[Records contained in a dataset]
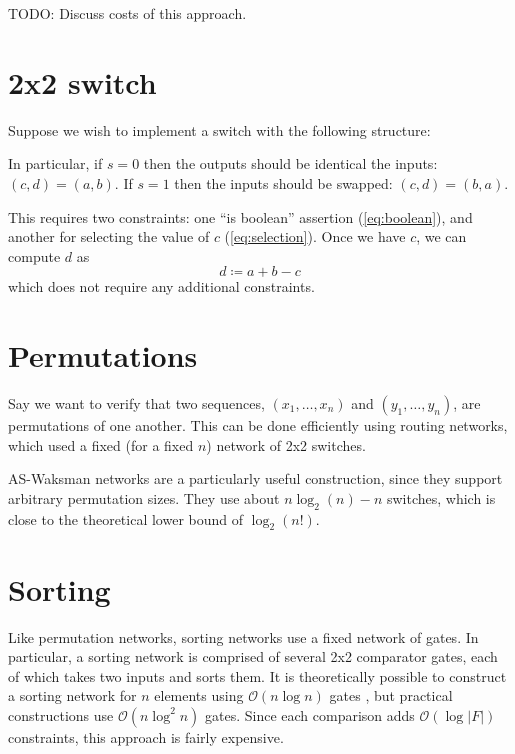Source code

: \documentclass{article}
\begin{document}
TODO: Discuss costs of this approach.


\section{2x2 switch}

Suppose we wish to implement a switch with the following structure:
\begin{center}
\end{center}
In particular, if $s = 0$ then the outputs should be identical the inputs: $(c, d) = (a, b)$. If $s = 1$ then the inputs should be swapped: $(c, d) = (b, a)$.

This requires two constraints: one ``is boolean'' assertion (\autoref{eq:boolean}), and another for selecting the value of $c$ (\autoref{eq:selection}). Once we have $c$, we can compute $d$ as
\begin{equation}
  d \coloneqq a + b - c
\end{equation}
which does not require any additional constraints.


\section{Permutations} \label{sec:permutations}

Say we want to verify that two sequences, $(x_1, \dots, x_n)$ and $(y_1, \dots, y_n)$, are permutations of one another. This can be done efficiently using routing networks, which used a fixed (for a fixed $n$) network of 2x2 switches.

AS-Waksman networks \cite{beauquier2002arbitrary} are a particularly useful construction, since they support arbitrary permutation sizes. They use about $n \log_2(n) - n$ switches, which is close to the theoretical lower bound of $\log_2(n!)$.


\section{Sorting}

Like permutation networks, sorting networks use a fixed network of gates. In particular, a sorting network is comprised of several 2x2 comparator gates, each of which takes two inputs and sorts them. It is theoretically possible to construct a sorting network for $n$ elements using $\mathcal{O}(n \log n)$ gates \cite{ajtai19830}, but practical constructions use $\mathcal{O}(n \log^2 n)$ gates. Since each comparison adds $\mathcal{O}(\log |F|)$ constraints, this approach is fairly expensive.
\end{document}
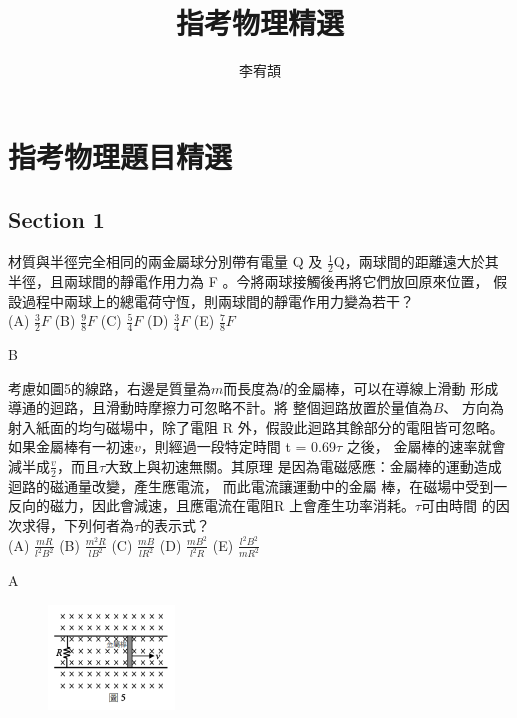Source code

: \documentclass[cn,10pt,math=newtx,chinesefont=founder]{elegantbook}
\title{指考物理精選}
\author{李宥頡}
\begin{document}
\maketitle
\frontmatter
\mainmatter
\chapter{指考物理題目精選}
\section{Section 1}

\begin{example}
    材質與半徑完全相同的兩金屬球分別帶有電量 Q 及 $\frac{1}{2}$Q，兩球間的距離遠大於其半徑，且兩球間的靜電作用力為 F 。今將兩球接觸後再將它們放回原來位置，
    假設過程中兩球上的總電荷守恆，則兩球間的靜電作用力變為若干？\\
    (A) $\frac{3}{2}F$ (B) $\frac{9}{8}F$ (C) $\frac{5}{4}F$ (D) $\frac{3}{4}F$ (E) $\frac{7}{8}F$\\
    \rightline{[109補考]}
\end{example}
\begin{solution}
    B
\end{solution}    
\newpage

\begin{example}
    考慮如圖5的線路，右邊是質量為$m$而長度為$l$的金屬棒，可以在導線上滑動
    形成導通的迴路，且滑動時摩擦力可忽略不計。將 整個迴路放置於量值為$B$、
    方向為射入紙面的均勻磁場中，除了電阻 R 外，假設此迴路其餘部分的電阻皆可忽略。
    如果金屬棒有一初速$v$，則經過一段特定時間 t = 0.69$\tau$ 之後，
    金屬棒的速率就會減半成$\frac{v}{2}$，而且$\tau$大致上與初速無關。其原理
    是因為電磁感應：金屬棒的運動造成迴路的磁通量改變，產生應電流， 而此電流讓運動中的金屬
    棒，在磁場中受到一反向的磁力，因此會減速，且應電流在電阻R 上會產生功率消耗。$\tau$可由時間
    的因次求得，下列何者為$\tau$的表示式？\\
    (A) $\frac{mR}{l^2 B^2}$ (B) $\frac{m^2 R}{l B^2}$ (C) $\frac{mB}{l R^2}$ (D) $\frac{mB^2}{l^2 R}$ (E) $\frac{l^2 B^2}{m R^2}$\\
    \rightline{[109補考]}
\end{example}
\begin{solution}
    A
\end{solution}
\begin{figure}[htbp]
    \flushright
    \includegraphics[width=0.3\textwidth]{109_13.png}
\end{figure}
\newpage
\end{document}
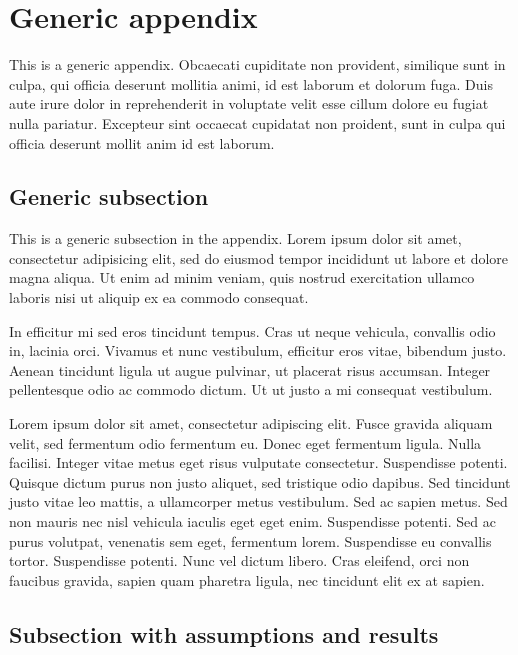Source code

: \documentclass[letterpaper,11pt,leqno]{article}
\newcommand{\bib}{iibproject.bib}
\begin{document}

\appendix

\section{Generic appendix}\label{a:appendix1}

This is a generic appendix. Obcaecati cupiditate non provident, similique sunt in culpa, qui officia deserunt mollitia animi, id est laborum et dolorum fuga. Duis aute irure dolor in reprehenderit in voluptate velit esse cillum dolore eu fugiat nulla pariatur. Excepteur sint occaecat cupidatat non proident, sunt in culpa qui officia deserunt mollit anim id est laborum. 

\subsection{Generic subsection} 

This is a generic subsection in the appendix. Lorem ipsum dolor sit amet, consectetur adipisicing elit, sed do eiusmod tempor incididunt ut labore et dolore magna aliqua. Ut enim ad minim veniam, quis nostrud exercitation ullamco laboris nisi ut aliquip ex ea commodo consequat. 

In efficitur mi sed eros tincidunt tempus. Cras ut neque vehicula, convallis odio in, lacinia orci. Vivamus et nunc vestibulum, efficitur eros vitae, bibendum justo. Aenean tincidunt ligula ut augue pulvinar, ut placerat risus accumsan. Integer pellentesque odio ac commodo dictum. Ut ut justo a mi consequat vestibulum. 

Lorem ipsum dolor sit amet, consectetur adipiscing elit. Fusce gravida aliquam velit, sed fermentum odio fermentum eu. Donec eget fermentum ligula. Nulla facilisi. Integer vitae metus eget risus vulputate consectetur. Suspendisse potenti. Quisque dictum purus non justo aliquet, sed tristique odio dapibus. Sed tincidunt justo vitae leo mattis, a ullamcorper metus vestibulum. Sed ac sapien metus. Sed non mauris nec nisl vehicula iaculis eget eget enim. Suspendisse potenti. Sed ac purus volutpat, venenatis sem eget, fermentum lorem. Suspendisse eu convallis tortor. Suspendisse potenti. Nunc vel dictum libero. Cras eleifend, orci non faucibus gravida, sapien quam pharetra ligula, nec tincidunt elit ex at sapien. 

\subsection{Subsection with assumptions and results}
\end{document}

Task description:
Output the data verbatim, images excluded.

Response:
Source code

: \documentclass{article}
\begin{document}
TODO: Discuss costs of this approach.


\section{2x2 switch}

Suppose we wish to implement a switch with the following structure:
\begin{center}
\end{center}
In particular, if $s = 0$ then the outputs should be identical the inputs: $(c, d) = (a, b)$. If $s = 1$ then the inputs should be swapped: $(c, d) = (b, a)$.

This requires two constraints: one ``is boolean'' assertion (\autoref{eq:boolean}), and another for selecting the value of $c$ (\autoref{eq:selection}). Once we have $c$, we can compute $d$ as
\begin{equation}
  d \coloneqq a + b - c
\end{equation}
which does not require any additional constraints.


\section{Permutations} \label{sec:permutations}

Say we want to verify that two sequences, $(x_1, \dots, x_n)$ and $(y_1, \dots, y_n)$, are permutations of one another. This can be done efficiently using routing networks, which used a fixed (for a fixed $n$) network of 2x2 switches.

AS-Waksman networks \cite{beauquier2002arbitrary} are a particularly useful construction, since they support arbitrary permutation sizes. They use about $n \log_2(n) - n$ switches, which is close to the theoretical lower bound of $\log_2(n!)$.


\section{Sorting}

Like permutation networks, sorting networks use a fixed network of gates. In particular, a sorting network is comprised of several 2x2 comparator gates, each of which takes two inputs and sorts them. It is theoretically possible to construct a sorting network for $n$ elements using $\mathcal{O}(n \log n)$ gates \cite{ajtai19830}, but practical constructions use $\mathcal{O}(n \log^2 n)$ gates. Since each comparison adds $\mathcal{O}(\log |F|)$ constraints, this approach is fairly expensive.
\end{document}
Source code

: \documentclass[cn,10pt,math=newtx,chinesefont=founder]{elegantbook}
\title{指考物理精選}
\author{李宥頡}
\begin{document}
\maketitle
\frontmatter
\mainmatter
\chapter{指考物理題目精選}
\section{Section 1}

\begin{example}
    材質與半徑完全相同的兩金屬球分別帶有電量 Q 及 $\frac{1}{2}$Q，兩球間的距離遠大於其半徑，且兩球間的靜電作用力為 F 。今將兩球接觸後再將它們放回原來位置，
    假設過程中兩球上的總電荷守恆，則兩球間的靜電作用力變為若干？\\
    (A) $\frac{3}{2}F$ (B) $\frac{9}{8}F$ (C) $\frac{5}{4}F$ (D) $\frac{3}{4}F$ (E) $\frac{7}{8}F$\\
    \rightline{[109補考]}
\end{example}
\begin{solution}
    B
\end{solution}    
\newpage

\begin{example}
    考慮如圖5的線路，右邊是質量為$m$而長度為$l$的金屬棒，可以在導線上滑動
    形成導通的迴路，且滑動時摩擦力可忽略不計。將 整個迴路放置於量值為$B$、
    方向為射入紙面的均勻磁場中，除了電阻 R 外，假設此迴路其餘部分的電阻皆可忽略。
    如果金屬棒有一初速$v$，則經過一段特定時間 t = 0.69$\tau$ 之後，
    金屬棒的速率就會減半成$\frac{v}{2}$，而且$\tau$大致上與初速無關。其原理
    是因為電磁感應：金屬棒的運動造成迴路的磁通量改變，產生應電流， 而此電流讓運動中的金屬
    棒，在磁場中受到一反向的磁力，因此會減速，且應電流在電阻R 上會產生功率消耗。$\tau$可由時間
    的因次求得，下列何者為$\tau$的表示式？\\
    (A) $\frac{mR}{l^2 B^2}$ (B) $\frac{m^2 R}{l B^2}$ (C) $\frac{mB}{l R^2}$ (D) $\frac{mB^2}{l^2 R}$ (E) $\frac{l^2 B^2}{m R^2}$\\
    \rightline{[109補考]}
\end{example}
\begin{solution}
    A
\end{solution}
\begin{figure}[htbp]
    \flushright
    \includegraphics[width=0.3\textwidth]{109_13.png}
\end{figure}
\newpage
\end{document}
Source code

: \documentclass[letterpaper,11pt,leqno]{article}
\newcommand{\bib}{iibproject.bib}
\begin{document}

\appendix

\section{Generic appendix}\label{a:appendix1}

This is a generic appendix. Obcaecati cupiditate non provident, similique sunt in culpa, qui officia deserunt mollitia animi, id est laborum et dolorum fuga. Duis aute irure dolor in reprehenderit in voluptate velit esse cillum dolore eu fugiat nulla pariatur. Excepteur sint occaecat cupidatat non proident, sunt in culpa qui officia deserunt mollit anim id est laborum. 

\subsection{Generic subsection} 

This is a generic subsection in the appendix. Lorem ipsum dolor sit amet, consectetur adipisicing elit, sed do eiusmod tempor incididunt ut labore et dolore magna aliqua. Ut enim ad minim veniam, quis nostrud exercitation ullamco laboris nisi ut aliquip ex ea commodo consequat. 

In efficitur mi sed eros tincidunt tempus. Cras ut neque vehicula, convallis odio in, lacinia orci. Vivamus et nunc vestibulum, efficitur eros vitae, bibendum justo. Aenean tincidunt ligula ut augue pulvinar, ut placerat risus accumsan. Integer pellentesque odio ac commodo dictum. Ut ut justo a mi consequat vestibulum. 

Lorem ipsum dolor sit amet, consectetur adipiscing elit. Fusce gravida aliquam velit, sed fermentum odio fermentum eu. Donec eget fermentum ligula. Nulla facilisi. Integer vitae metus eget risus vulputate consectetur. Suspendisse potenti. Quisque dictum purus non justo aliquet, sed tristique odio dapibus. Sed tincidunt justo vitae leo mattis, a ullamcorper metus vestibulum. Sed ac sapien metus. Sed non mauris nec nisl vehicula iaculis eget eget enim. Suspendisse potenti. Sed ac purus volutpat, venenatis sem eget, fermentum lorem. Suspendisse eu convallis tortor. Suspendisse potenti. Nunc vel dictum libero. Cras eleifend, orci non faucibus gravida, sapien quam pharetra ligula, nec tincidunt elit ex at sapien. 

\subsection{Subsection with assumptions and results}
\end{document}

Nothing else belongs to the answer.